I think part of the reason for the political turmoil we are seeing right now is that this third globalization has an odd feature: it allows bits of data and money to move around the world very rapidly, while people are actually more limited in their ability to move around than they were before World War I. We are living in a world in which jobs and wealth move around very rapidly, but human beings cannot.

Many business leaders around the world would love to create their own version of Silicon Valley. But in your view, it isn’t the best model for innovation. Why?

It is one model of innovation, but it is certainly not the only one, and it is probably not the best model for most of the world. If you think about what Silicon Valley really does, it doesn’t create new technologies — it creates new companies. It’s all about finding cheap companies, buying them, and selling them for a large amount of money — whether or not they actually create sustainable products or employment.


Silicon Valley is one model of innovation, but it is probably not the best model for most of the world.Tweet this


This tells you something about who is gaining the most  from Silicon Valley: it’s the people who can play this game, who are highly-skilled and know how to develop technology at an extremely high-level; also, skilled financiers, and the people that cater to these people — like the highest-quality sushi chefs and inferior designers. These people get a lottery ticket: if they bet on the right start-up, they can become billionaires; if not, they still get paid a very nice salary — which is required in Silicon Valley, if you don’t want to have to sleep in your car.

In short, what we have there is a system that perpetuates inequality and gives a massive premium to ‘skill-based training’. STEM graduates from places like Stanford, MIT, Harvard and Berkley basically get the lottery ticket; and the people who work in restaurants, hotels, and the people who clean all of those big houses, never get a chance at the lottery. This creates a very unequal society.

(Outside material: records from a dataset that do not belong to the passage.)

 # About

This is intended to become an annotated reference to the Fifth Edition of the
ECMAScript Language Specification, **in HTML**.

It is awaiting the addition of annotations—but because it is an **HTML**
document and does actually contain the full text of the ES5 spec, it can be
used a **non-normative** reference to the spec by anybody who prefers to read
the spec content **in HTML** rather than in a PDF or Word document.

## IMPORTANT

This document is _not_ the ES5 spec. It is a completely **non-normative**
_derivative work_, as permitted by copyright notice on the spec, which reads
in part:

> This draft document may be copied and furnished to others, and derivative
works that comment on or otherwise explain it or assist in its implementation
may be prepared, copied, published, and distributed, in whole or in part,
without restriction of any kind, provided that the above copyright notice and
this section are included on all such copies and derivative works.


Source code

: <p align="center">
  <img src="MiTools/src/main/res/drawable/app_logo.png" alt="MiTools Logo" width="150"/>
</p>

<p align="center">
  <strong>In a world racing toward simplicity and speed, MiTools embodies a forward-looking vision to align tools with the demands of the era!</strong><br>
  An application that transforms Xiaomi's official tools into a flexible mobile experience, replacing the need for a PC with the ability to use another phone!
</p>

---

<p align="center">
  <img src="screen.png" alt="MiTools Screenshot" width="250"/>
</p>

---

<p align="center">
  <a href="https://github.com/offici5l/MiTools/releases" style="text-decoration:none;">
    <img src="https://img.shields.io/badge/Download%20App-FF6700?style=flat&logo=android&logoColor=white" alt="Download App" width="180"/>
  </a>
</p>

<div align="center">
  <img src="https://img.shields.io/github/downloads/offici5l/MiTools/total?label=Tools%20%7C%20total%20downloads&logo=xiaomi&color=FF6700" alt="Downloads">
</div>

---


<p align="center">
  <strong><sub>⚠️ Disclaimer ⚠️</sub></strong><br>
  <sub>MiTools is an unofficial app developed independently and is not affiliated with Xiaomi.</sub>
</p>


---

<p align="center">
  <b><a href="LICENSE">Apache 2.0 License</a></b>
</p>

Remember, Silicon Valley was given that name because it once made silicon: it once fabricated real, tangible products. Companies like Apple and HP employed a lot of people in California producing their ‘things’ — but that is no longer the case. The new companies of Silicon Valley do the development and design at their headquarters, but somebody else — usually the Taiwanese, Koreans or the Chinese — actually produces the components and assembles the products. Taxpayers in Silicon Valley should not expect to see any great job creation or manufacturing any time soon: what they will continue to get is moderate job creation of very, very good jobs for the extremely high-skilled. If this is your only model for innovation, you will end up like Israel. With all of its great success over the last two decades — when it became known as a start-up nation — Israel also moved from being the second-most egalitarian society in the OECD to the second-most unequal. Right now, Israel looks more like Mexico: one out of every five households is under the poverty line.

You have said that countries should try to emulate South Korea and Germany, rather than the United States and Israel. Please explain.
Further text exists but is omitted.